─── Data shown ───

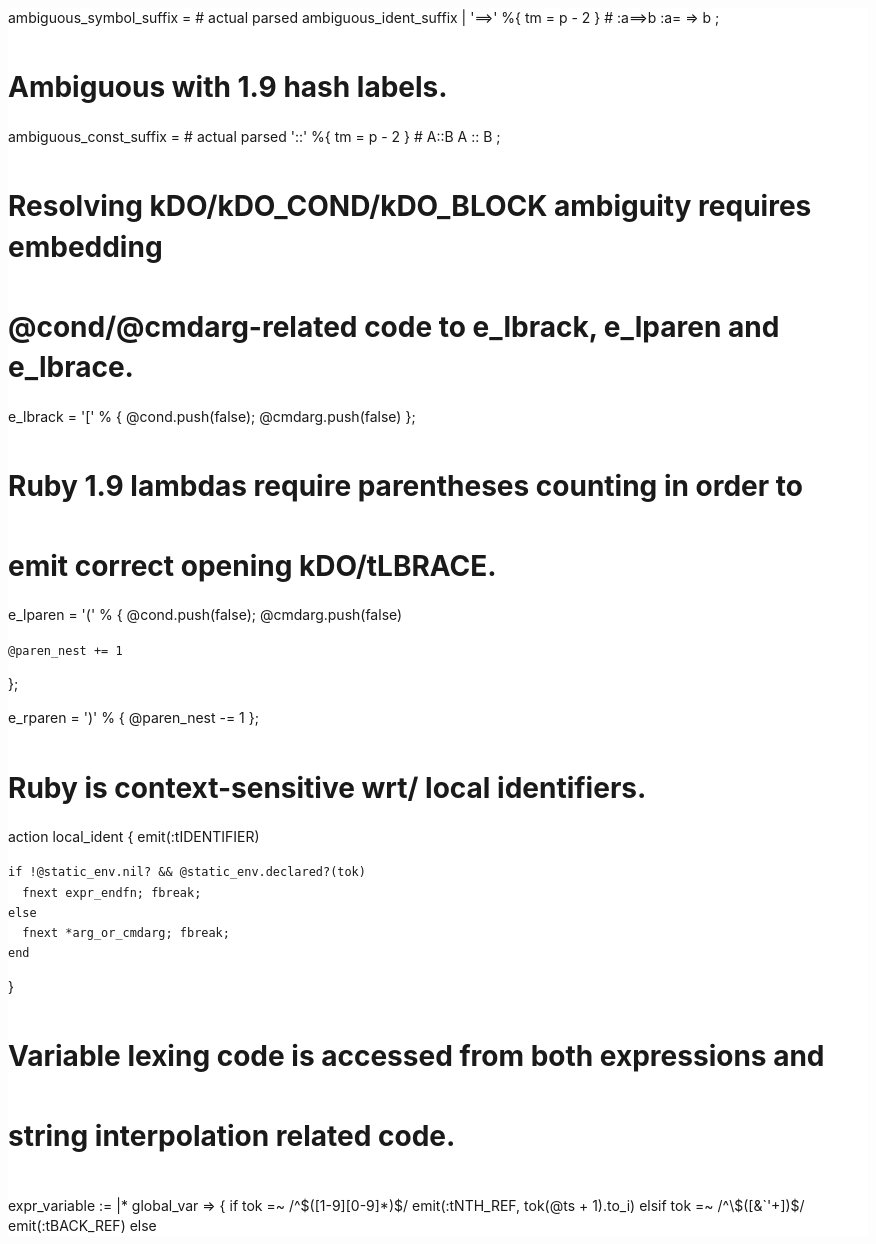   ambiguous_symbol_suffix =      # actual    parsed
      ambiguous_ident_suffix |
      '==>'   %{ tm = p - 2 }    # :a==>b    :a= => b
  ;

  # Ambiguous with 1.9 hash labels.
  ambiguous_const_suffix =       # actual    parsed
      '::'    %{ tm = p - 2 }    # A::B      A :: B
  ;

  # Resolving kDO/kDO_COND/kDO_BLOCK ambiguity requires embedding
  # @cond/@cmdarg-related code to e_lbrack, e_lparen and e_lbrace.

  e_lbrack = '[' % {
    @cond.push(false); @cmdarg.push(false)
  };

  # Ruby 1.9 lambdas require parentheses counting in order to
  # emit correct opening kDO/tLBRACE.

  e_lparen = '(' % {
    @cond.push(false); @cmdarg.push(false)

    @paren_nest += 1
  };

  e_rparen = ')' % {
    @paren_nest -= 1
  };

  # Ruby is context-sensitive wrt/ local identifiers.
  action local_ident {
    emit(:tIDENTIFIER)

    if !@static_env.nil? && @static_env.declared?(tok)
      fnext expr_endfn; fbreak;
    else
      fnext *arg_or_cmdarg; fbreak;
    end
  }

  # Variable lexing code is accessed from both expressions and
  # string interpolation related code.
  #
  expr_variable := |*
      global_var
      => {
        if    tok =~ /^\$([1-9][0-9]*)$/
          emit(:tNTH_REF, tok(@ts + 1).to_i)
        elsif tok =~ /^\$([&`'+])$/
          emit(:tBACK_REF)
        else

───

-- What the exercise asks --
Go through the records. Copy each line where "fbreak" appears.

-- Response to this exercise --
      fnext expr_endfn; fbreak;
      fnext *arg_or_cmdarg; fbreak;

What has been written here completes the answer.